● **RECORDS PROVIDED**:
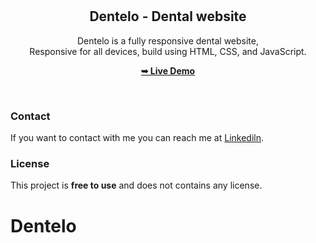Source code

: <div align="center">


  <br />
  <br />

  <h2 align="center">Dentelo - Dental website</h2>

  Dentelo is a fully responsive dental website, <br />Responsive for all devices, build using HTML, CSS, and JavaScript.

  <a href="https://codewithsadee.github.io/dentelo/"><strong>➥ Live Demo</strong></a>

</div>

<br />





### Contact

If you want to contact with me you can reach me at [Linkediln](www.linkedin.com/in/rayane-saadallah-5a42a5254).

### License

This project is **free to use** and does not contains any license.
# Dentelo

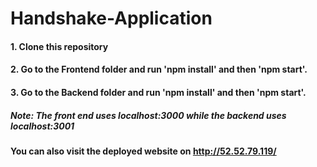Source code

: # Handshake-Application

#### 1. Clone this repository
#### 2. Go to the Frontend folder and run 'npm install' and then 'npm start'.
#### 3. Go to the Backend folder and run 'npm install' and then 'npm start'.

##### Note: The front end uses localhost:3000 while the backend uses localhost:3001

#### You can also visit the deployed website on http://52.52.79.119/ 

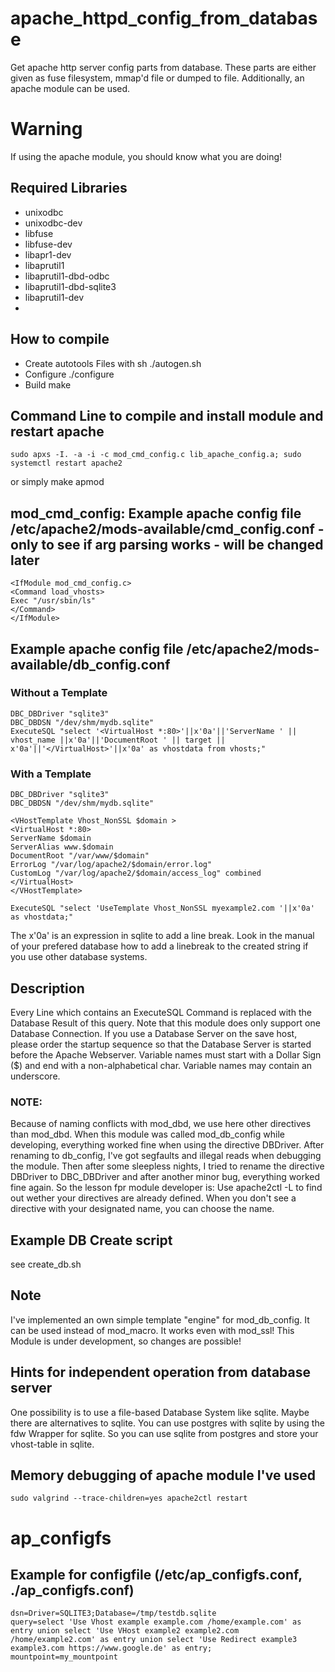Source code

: # apache_httpd_config_from_database
Get apache http server config parts from database. These parts are either given as fuse filesystem, mmap'd file or dumped to file. Additionally, an apache module can be used.
# Warning
If using the apache module, you should know what you are doing!

## Required Libraries
 * unixodbc
 * unixodbc-dev
 * libfuse
 * libfuse-dev
 * libapr1-dev
 * libaprutil1
 * libaprutil1-dbd-odbc
 * libaprutil1-dbd-sqlite3
 * libaprutil1-dev
 * 

## How to compile
 * Create autotools Files with
    sh ./autogen.sh
 * Configure
    ./configure
 * Build
    make
    
## Command Line to compile and install module and restart apache
    sudo apxs -I. -a -i -c mod_cmd_config.c lib_apache_config.a; sudo systemctl restart apache2
or simply
	make apmod

## mod_cmd_config: Example apache config file /etc/apache2/mods-available/cmd_config.conf - only to see if arg parsing works - will be changed later
    <IfModule mod_cmd_config.c>
    <Command load_vhosts>
    Exec "/usr/sbin/ls"
    </Command>
    </IfModule>

## Example apache config file /etc/apache2/mods-available/db_config.conf
### Without a Template
	DBC_DBDriver "sqlite3"
	DBC_DBDSN "/dev/shm/mydb.sqlite"
	ExecuteSQL "select '<VirtualHost *:80>'||x'0a'||'ServerName ' || vhost_name ||x'0a'||'DocumentRoot ' || target || x'0a'||'</VirtualHost>'||x'0a' as vhostdata from vhosts;"
### With a Template
	DBC_DBDriver "sqlite3"
	DBC_DBDSN "/dev/shm/mydb.sqlite"

	<VHostTemplate Vhost_NonSSL $domain >
	<VirtualHost *:80>
	ServerName $domain
	ServerAlias www.$domain
	DocumentRoot "/var/www/$domain"
	ErrorLog "/var/log/apache2/$domain/error.log"
	CustomLog "/var/log/apache2/$domain/access_log" combined
	</VirtualHost>
	</VHostTemplate>

	ExecuteSQL "select 'UseTemplate Vhost_NonSSL myexample2.com '||x'0a' as vhostdata;"

The x'0a' is an expression in sqlite to add a line break. Look in the manual of your prefered database how to add a linebreak to the created string if you use other database systems.

## Description
Every Line which contains an ExecuteSQL Command is replaced with the Database Result of this query.
Note that this module does only support one Database Connection.
If you use a Database Server on the save host, please order the startup sequence so that the Database Server is started before the Apache Webserver.
Variable names must start with a Dollar Sign ($) and end with a non-alphabetical char. Variable names may contain an underscore.
### NOTE:
Because of naming conflicts with mod_dbd, we use here other directives than mod_dbd.
When this module was called mod_db_config while developing, everything worked fine when using the directive DBDriver. After renaming to db_config, I've got segfaults and illegal reads when debugging the module. Then after some sleepless nights, I tried to rename the directive DBDriver to DBC_DBDriver and after another minor bug, everything worked fine again. So the lesson fpr module developer is: Use apache2ctl -L to find out wether your directives are already defined. When you don't see a directive with your designated name, you can choose the name.

## Example DB Create script
see create_db.sh

## Note
I've implemented an own simple template "engine" for mod_db_config. It can be used instead of mod_macro.
It works even with mod_ssl!
This Module is under development, so changes are possible!

## Hints for independent operation from database server
One possibility is to use a file-based Database System like sqlite. Maybe there are alternatives to sqlite.
You can use postgres with sqlite by using the fdw Wrapper for sqlite. So you can use sqlite from postgres and store your vhost-table in sqlite.

## Memory debugging of apache module I've used
    sudo valgrind --trace-children=yes apache2ctl restart

# ap_configfs
## Example for configfile (/etc/ap_configfs.conf, ./ap_configfs.conf)
    dsn=Driver=SQLITE3;Database=/tmp/testdb.sqlite
    query=select 'Use Vhost example example.com /home/example.com' as entry union select 'Use VHost example2 example2.com /home/example2.com' as entry union select 'Use Redirect example3 example3.com https://www.google.de' as entry;
    mountpoint=my_mountpoint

● **TASK DESCRIPTION**: Every line in the listing that holds "only" belongs in the answer.

● **TASK RESPONSE**:
## mod_cmd_config: Example apache config file /etc/apache2/mods-available/cmd_config.conf - only to see if arg parsing works - will be changed later
Note that this module does only support one Database Connection.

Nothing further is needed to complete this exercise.